Set the data down again, exactly as it reads, but without the pictures.

(Data for this exercise Opens)

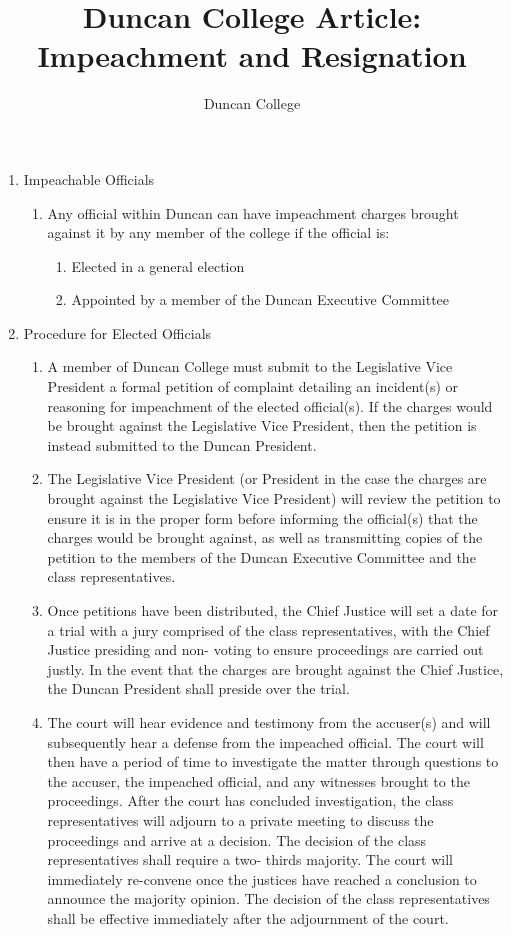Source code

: \documentclass[11pt]{amsart}
\title{Duncan College Article: Impeachment and Resignation}
\author{Duncan College}
\begin{document}
\maketitle
\begin{enumerate}
	\item Impeachable Officials
	\begin{enumerate}
		\item Any official within Duncan can have impeachment charges brought against it by any
member of the college if the official is:
		\begin{enumerate}
			\item Elected in a general election
			\item Appointed by a member of the Duncan Executive Committee
		\end{enumerate}
	\end{enumerate}
	\item Procedure for Elected Officials
	\begin{enumerate}
		\item A member of Duncan College must submit to the Legislative Vice President a formal
petition of complaint detailing an incident(s) or reasoning for impeachment of the elected official(s). If the charges would be brought against the Legislative Vice President, then the petition is instead submitted to the Duncan President.
		\item The Legislative Vice President (or President in the case the charges are brought against the Legislative Vice President) will review the petition to ensure it is in the proper form before informing the official(s) that the charges would be brought against, as well as transmitting copies of the petition to the members of the Duncan Executive Committee and the class representatives.
		\item Once petitions have been distributed, the Chief Justice will set a date for a trial with a jury comprised of the class representatives, with the Chief Justice presiding and non- voting to ensure proceedings are carried out justly. In the event that the charges are brought against the Chief Justice, the Duncan President shall preside over the trial.
		\item The court will hear evidence and testimony from the accuser(s) and will subsequently hear a defense from the impeached official. The court will then have a period of time
to investigate the matter through questions to the accuser, the impeached official, and any witnesses brought to the proceedings. After the court has concluded investigation, the class representatives will adjourn to a private meeting to discuss the proceedings and arrive at a decision. The decision of the class representatives shall require a two- thirds majority. The court will immediately re-convene once the justices have reached a conclusion to announce the majority opinion. The decision of the class representatives shall be effective immediately after the adjournment of the court.

\end{enumerate}
\end{enumerate}
\end{document}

(Data for this exercise Closes)

- Response to this task
Source code

: \documentclass[11pt]{amsart}
\title{Duncan College Article: Impeachment and Resignation}
\author{Duncan College}
\begin{document}
\maketitle
\begin{enumerate}
	\item Impeachable Officials
	\begin{enumerate}
		\item Any official within Duncan can have impeachment charges brought against it by any
member of the college if the official is:
		\begin{enumerate}
			\item Elected in a general election
			\item Appointed by a member of the Duncan Executive Committee
		\end{enumerate}
	\end{enumerate}
	\item Procedure for Elected Officials
	\begin{enumerate}
		\item A member of Duncan College must submit to the Legislative Vice President a formal
petition of complaint detailing an incident(s) or reasoning for impeachment of the elected official(s). If the charges would be brought against the Legislative Vice President, then the petition is instead submitted to the Duncan President.
		\item The Legislative Vice President (or President in the case the charges are brought against the Legislative Vice President) will review the petition to ensure it is in the proper form before informing the official(s) that the charges would be brought against, as well as transmitting copies of the petition to the members of the Duncan Executive Committee and the class representatives.
		\item Once petitions have been distributed, the Chief Justice will set a date for a trial with a jury comprised of the class representatives, with the Chief Justice presiding and non- voting to ensure proceedings are carried out justly. In the event that the charges are brought against the Chief Justice, the Duncan President shall preside over the trial.
		\item The court will hear evidence and testimony from the accuser(s) and will subsequently hear a defense from the impeached official. The court will then have a period of time
to investigate the matter through questions to the accuser, the impeached official, and any witnesses brought to the proceedings. After the court has concluded investigation, the class representatives will adjourn to a private meeting to discuss the proceedings and arrive at a decision. The decision of the class representatives shall require a two- thirds majority. The court will immediately re-convene once the justices have reached a conclusion to announce the majority opinion. The decision of the class representatives shall be effective immediately after the adjournment of the court.

\end{enumerate}
\end{enumerate}
\end{document}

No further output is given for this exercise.